Starting at the first line of the entries below, please return exactly each line up to and including the one with "For small samples, approximately"; pictures stay out.
[Opening DATA UNDER STUDY section]
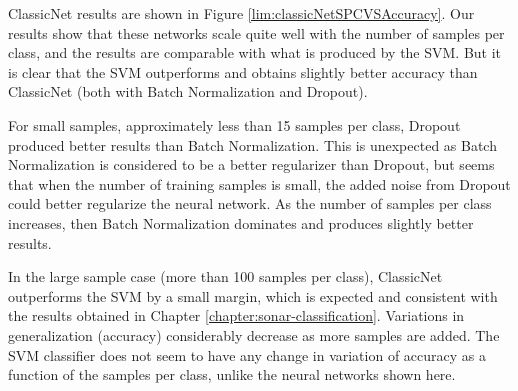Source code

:ClassicNet results are shown in Figure \ref{lim:classicNetSPCVSAccuracy}. Our results show that these networks scale quite well with the number of samples per class, and the results are comparable with what is produced by the SVM. But it is clear that the SVM outperforms and obtains slightly better accuracy than ClassicNet (both with Batch Normalization and Dropout).

For small samples, approximately less than 15 samples per class, Dropout produced better results than Batch Normalization. This is unexpected as Batch Normalization is considered to be a better regularizer than Dropout, but seems that when the number of training samples is small, the added noise from Dropout could better regularize the neural network. As the number of samples per class increases, then Batch Normalization dominates and produces slightly better results.

In the large sample case (more than 100 samples per class), ClassicNet outperforms the SVM by a small margin, which is expected and consistent with the results obtained in Chapter \ref{chapter:sonar-classification}. Variations in generalization (accuracy) considerably decrease as more samples are added. The SVM classifier does not seem to have any change in variation of accuracy as a function of the samples per class, unlike the neural networks shown here.


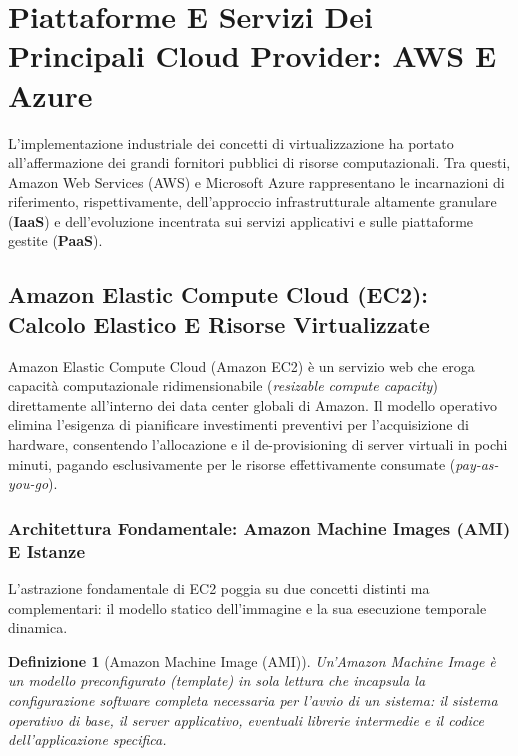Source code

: \documentclass[11pt, a4paper]{article}
\newtheorem{theorem}{Definizione}
\begin{document}
\newpage

\section{Piattaforme E Servizi Dei Principali Cloud Provider: AWS E Azure}

L'implementazione industriale dei concetti di virtualizzazione ha portato all'affermazione dei grandi fornitori pubblici di risorse computazionali. Tra questi, Amazon Web Services (AWS) e Microsoft Azure rappresentano le incarnazioni di riferimento, rispettivamente, dell'approccio infrastrutturale altamente granulare (\textbf{IaaS}) e dell'evoluzione incentrata sui servizi applicativi e sulle piattaforme gestite (\textbf{PaaS}).


\subsection{Amazon Elastic Compute Cloud (EC2): Calcolo Elastico E Risorse Virtualizzate}

Amazon Elastic Compute Cloud (Amazon EC2) è un servizio web che eroga capacità computazionale ridimensionabile (\emph{resizable compute capacity}) direttamente all'interno dei data center globali di Amazon. Il modello operativo elimina l'esigenza di pianificare investimenti preventivi per l'acquisizione di hardware, consentendo l'allocazione e il de-provisioning di server virtuali in pochi minuti, pagando esclusivamente per le risorse effettivamente consumate (\emph{pay-as-you-go}).

\subsubsection{Architettura Fondamentale: Amazon Machine Images (AMI) E Istanze}
L'astrazione fondamentale di EC2 poggia su due concetti distinti ma complementari: il modello statico dell'immagine e la sua esecuzione temporale dinamica.

\begin{theorem}[Amazon Machine Image (AMI)]
Un'Amazon Machine Image è un modello preconfigurato (\emph{template}) in sola lettura che incapsula la configurazione software completa necessaria per l'avvio di un sistema: il sistema operativo di base, il server applicativo, eventuali librerie intermedie e il codice dell'applicazione specifica.
\end{theorem}
\end{document}
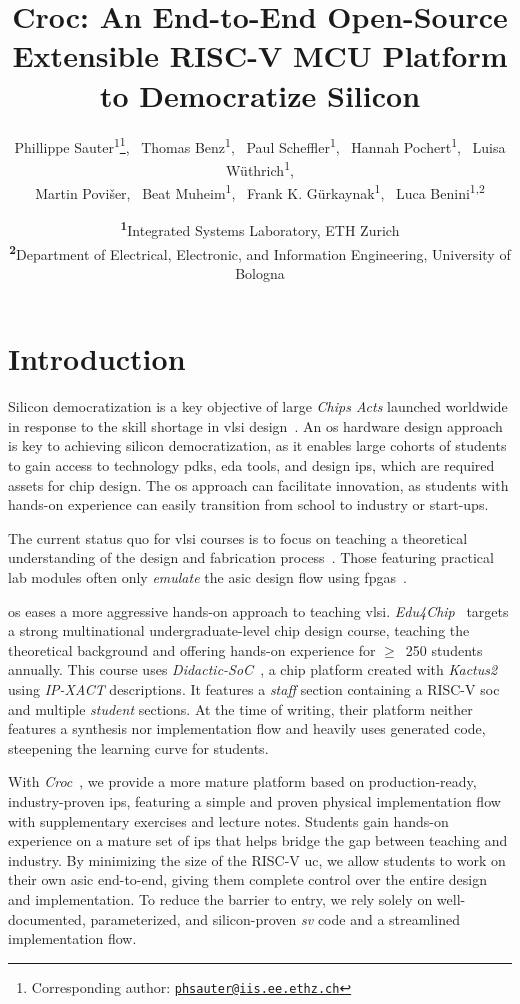 \documentclass[a4paper, 10pt, unnumberedsections, twoside]{LTJournalArticle}
\title{Croc: An End-to-End Open-Source Extensible RISC-V MCU Platform to Democratize Silicon}
\author{%
    Phillippe Sauter\textsuperscript{1}\thanks{Corresponding author: \href{mailto:phsauter@iis.ee.ethz.ch}{\tt phsauter@iis.ee.ethz.ch}}, \
    Thomas Benz\textsuperscript{1}, \
    Paul Scheffler\textsuperscript{1}, \
    Hannah Pochert\textsuperscript{1}, \
    Luisa Wüthrich\textsuperscript{1}, \\
    Martin Povišer, \
    Beat Muheim\textsuperscript{1}, \
    Frank K. Gürkaynak\textsuperscript{1}, \
    Luca Benini\textsuperscript{1,2}
}
\date{
    \vspace{-0.32em}
    \footnotesize\textsuperscript{\textbf{1}}Integrated Systems Laboratory, ETH Zurich \\
    \footnotesize\textsuperscript{\textbf{2}}Department of Electrical, Electronic, and
    Information Engineering, University of Bologna
    \vspace{-0.32em}
}
\newcommand{\riscv}{\mbox{RISC-V}}
\begin{document}
\maketitle

\glsresetall

\section{Introduction}

%
Silicon democratization is a key objective of large \emph{Chips Acts} launched worldwide in response to the skill shortage in \gls{vlsi} design~\cite{2024europeanchipsact, 2024chipsandscienceact, 2024indiainjects}.
%
An \gls{os} hardware design approach~\cite{2024importance, 2024edu4chips} is key to achieving silicon democratization, as it enables large cohorts of students to gain access to technology \glspl{pdk}, \gls{eda} tools, and design \glspl{ip}, which are required assets for chip design.
%
The \gls{os} approach can facilitate innovation, as students with hands-on experience can easily transition from school to industry or start-ups.

The current status quo for \gls{vlsi} courses is to focus on teaching a theoretical understanding of the design and fabrication process~\cite{2024edu4chips}.
%
Those featuring practical lab modules often only \emph{emulate} the \gls{asic} design flow using \glspl{fpga}~\cite{2024edu4chips}.

%
\Gls{os} eases a more aggressive hands-on approach to teaching \gls{vlsi}.
\emph{Edu4Chip}~\cite{2024edu4chips} targets a strong multinational undergraduate-level chip design course, teaching the theoretical background and offering hands-on experience for $\geq$~250 students annually. 
%
This course uses \emph{Didactic-SoC}~\cite{2024edu4chips}, a chip platform created with \emph{Kactus2} using \emph{IP-XACT} descriptions.
It features a \emph{staff} section containing a {\riscv} \gls{soc} and multiple \emph{student} sections.
%
At the time of writing, their platform neither features a synthesis nor implementation flow and heavily uses generated code, steepening the learning curve for students.

%
With \emph{Croc}~\cite{pulpplatform2024croc}, we provide a more mature platform based on production-ready, industry-proven \glspl{ip}, featuring a simple and proven physical implementation flow with supplementary exercises and lecture notes.
%
Students gain hands-on experience on a mature set of \glspl{ip} that helps bridge the gap between teaching and industry. 
%
By minimizing the size of the {\riscv} \gls{uc}, we allow students to work on their own \gls{asic} end-to-end, giving them complete control over the entire design and implementation. 
%
To reduce the barrier to entry, we rely solely on well-documented, parameterized, and silicon-proven \emph{\gls{sv}} code and a streamlined implementation flow.
\end{document}
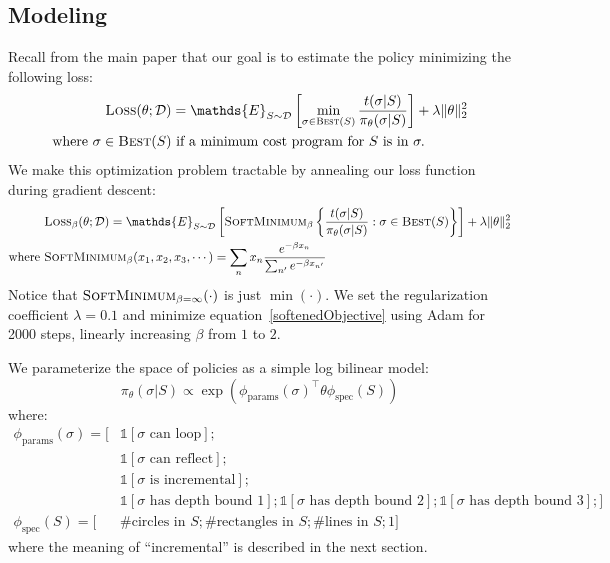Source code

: \documentclass{article}
\newcommand{\indicator}{\mathds{1}} %
\newcommand{\expect}{\mathds{E}} %
\begin{document}
\subsection{Modeling}\label{searchPolicyModel}
Recall from the main paper that our goal is to estimate the policy minimizing the following loss:
\begin{align}
\textsc{Loss}(\theta ; \mathcal{D})& =  \expect_{S\sim\mathcal{D}}\left[ \min_{\sigma\in \text{\textsc{Best}}(S)}\frac{t(\sigma | S)}{\pi_\theta (\sigma | S)}\right] + \lambda \Vert\theta\Vert_2^2\label{policyLoss}\\
\text{where }  \sigma \in\text{\textsc{Best}}(S) &\text{ if  a minimum cost program for }S \text{ is in }\sigma .\nonumber %
\end{align}
We make this optimization problem tractable by annealing our loss function during gradient descent:
\begin{align}
&  \textsc{Loss}_\beta(\theta ; \mathcal{D}) =  \expect_{S\sim\mathcal{D}}\left[ \textsc{SoftMinimum}_\beta \left\{
    \frac{t(\sigma | S)}{\pi_\theta (\sigma | S)}    : \sigma\in \text{\textsc{Best}}(S)\right\}\right] + \lambda \Vert\theta\Vert_2^2\label{softenedObjective}\\
  \text{where }&\textsc{SoftMinimum}_\beta (x_1,x_2,x_3,\cdots ) = \sum_n x_n  \frac{e^{-\beta x_n}}{\sum_{n'}e^{-\beta x_{n'}}}
\end{align}
Notice that $\textsc{SoftMinimum}_{\beta = \infty}(\cdot )$ is just $\min(\cdot )$.
We set the regularization coefficient $\lambda = 0.1$ and minimize equation~\ref{softenedObjective}
using Adam for 2000 steps, linearly increasing $\beta$ from $1$ to $2$.

We parameterize the space of policies as a simple log bilinear model:
\begin{equation}
  \pi_{\theta}(\sigma |S)\propto \exp \left( \phi_{\text{params}}(\sigma )^\top\theta \phi_{\text{spec}}(S)\right)
\end{equation}
where:
\begin{align*}
  \phi_{\text{params}}(\sigma ) = [&\indicator [\sigma \text{ can loop}] ;\\
    &\indicator [\sigma \text{ can reflect}];\\
    &\indicator [\sigma \text{ is incremental}] ; \\
    &\indicator [\sigma \text{ has depth bound }1];\indicator [\sigma \text{ has depth bound }2];\indicator [\sigma \text{ has depth bound }3];]\\
  \phi_{\text{spec}}(S) = [&\text{\# circles in }S;\text{\# rectangles in }S;\text{\# lines in }S;1]
  \end{align*}
where the meaning of ``incremental'' is described in the next section.
\end{document}
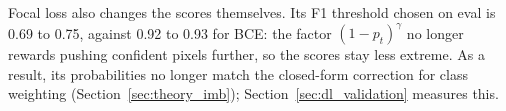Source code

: Focal loss also changes the scores themselves. Its F1 threshold chosen on eval is 0.69 to 0.75, against
0.92 to 0.93 for BCE: the factor $(1-p_t)^{\gamma}$ no longer rewards pushing confident pixels further, so the
scores stay less extreme. As a result, its probabilities no longer match the closed-form correction for class
weighting (Section~\ref{sec:theory_imb}); Section~\ref{sec:dl_validation} measures this.

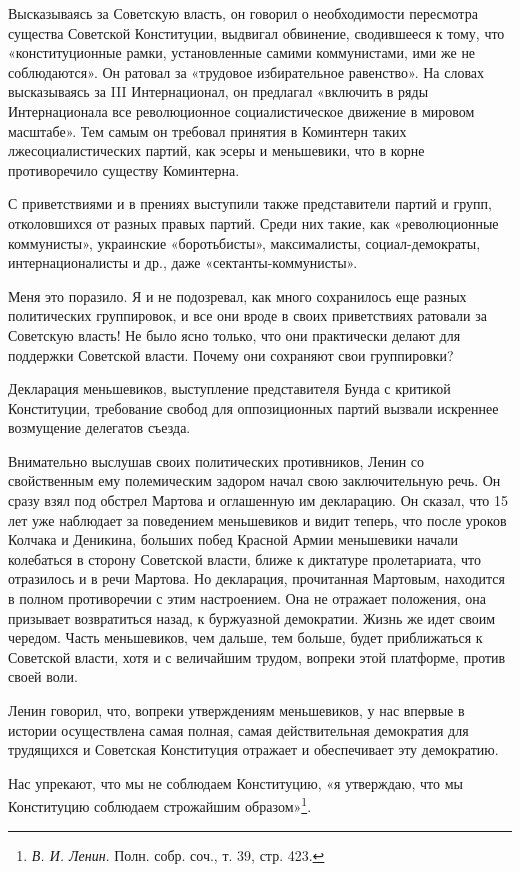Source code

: \documentclass[12pt, a4paper, openany]{book}
\begin{document}
Высказываясь за Советскую власть, он говорил о необходимости пересмотра существа Советской Конституции, выдвигал обвинение, сводившееся к тому, что «конституционные рамки, установленные самими коммунистами, ими же не соблюдаются». Он ратовал за «трудовое избирательное равенство». На словах высказываясь за III Интернационал, он предлагал «включить в ряды Интернационала все революционное социалистическое движение в мировом масштабе». Тем самым он требовал принятия в Коминтерн таких лжесоциалистических партий, как эсеры и меньшевики, что в корне противоречило существу Коминтерна.

С приветствиями и в прениях выступили также представители партий и групп, отколовшихся от разных правых партий. Среди них такие, как «революционные коммунисты», украинские «боротьбисты», максималисты, социал-демократы, интернационалисты и др., даже «сектанты-коммунисты».

Меня это поразило. Я и не подозревал, как много сохранилось еще разных политических группировок, и все они вроде в своих приветствиях ратовали за Советскую власть! Не было ясно только, что они практически делают для поддержки Советской власти. Почему они сохраняют свои группировки?

Декларация меньшевиков, выступление представителя Бунда с критикой Конституции, требование свобод для оппозиционных партий вызвали искреннее возмущение делегатов съезда.

Внимательно выслушав своих политических противников, Ленин со свойственным ему полемическим задором начал свою заключительную речь. Он сразу взял под обстрел Мартова и оглашенную им декларацию. Он сказал, что 15 лет уже наблюдает за поведением меньшевиков и видит теперь, что после уроков Колчака и Деникина, больших побед Красной Армии меньшевики начали колебаться в сторону Советской власти, ближе к диктатуре пролетариата, что отразилось и в речи Мартова. Но декларация, прочитанная Мартовым, находится в полном противоречии с этим настроением. Она не отражает положения, она призывает возвратиться назад, к буржуазной демократии. Жизнь же идет своим чередом. Часть меньшевиков, чем дальше, тем больше, будет приближаться к Советской власти, хотя и с величайшим трудом, вопреки этой платформе, против своей воли.

Ленин говорил, что, вопреки утверждениям меньшевиков, у нас впервые в истории осуществлена самая полная, самая действительная демократия для трудящихся и Советская Конституция отражает и обеспечивает эту демократию.

Нас упрекают, что мы не соблюдаем Конституцию, «я утверждаю, что мы Конституцию соблюдаем строжайшим образом»\footnote{\textit{В. И. Ленин}. Полн. собр. соч., т. 39, стр. 423.}.
\end{document}
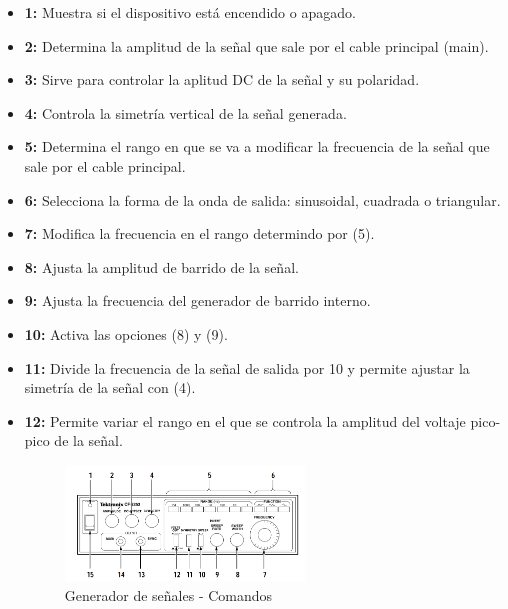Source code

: \documentclass{scrartcl}
\begin{document}
\begin{itemize}
	\item \textbf{1:} Muestra si el dispositivo está encendido o apagado.
	\item \textbf{2:} Determina la amplitud de la señal que sale por el cable principal (main).
	\item \textbf{3:} Sirve para controlar la aplitud DC de la señal y su polaridad.
	\item \textbf{4:} Controla la simetría vertical de la señal generada.
	\item \textbf{5:} Determina el rango en que se va a modificar la frecuencia de la señal que sale por el cable principal.
	\item \textbf{6:} Selecciona la forma de la onda de salida: sinusoidal, cuadrada o triangular.
	\item \textbf{7:} Modifica la frecuencia en el rango determindo por (5).
	\item \textbf{8:} Ajusta la amplitud de barrido de la señal.
	\item \textbf{9:} Ajusta la frecuencia del generador de barrido interno.
	\item \textbf{10:} Activa las opciones (8) y (9).
	\item \textbf{11:} Divide la frecuencia de la señal de salida por 10 y permite ajustar la simetría de la señal con (4).
	\item \textbf{12:} Permite variar el rango en el que se controla la amplitud del voltaje pico-pico de la señal.

\begin{figure}[h!]
	\centering
	\includegraphics[width=0.60\textwidth,height=0.25\textheight]{Generador-Funciones}
	\caption{Generador de señales - Comandos}
\end{figure}




\end{itemize}
	
	
\end{document}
[Closing DATA UNDER STUDY section]
§ RESPONSE FOR THIS EXERCISE
Source code

:ClassicNet results are shown in Figure \ref{lim:classicNetSPCVSAccuracy}. Our results show that these networks scale quite well with the number of samples per class, and the results are comparable with what is produced by the SVM. But it is clear that the SVM outperforms and obtains slightly better accuracy than ClassicNet (both with Batch Normalization and Dropout).

For small samples, approximately less than 15 samples per class, Dropout produced better results than Batch Normalization. This is unexpected as Batch Normalization is considered to be a better regularizer than Dropout, but seems that when the number of training samples is small, the added noise from Dropout could better regularize the neural network. As the number of samples per class increases, then Batch Normalization dominates and produces slightly better results.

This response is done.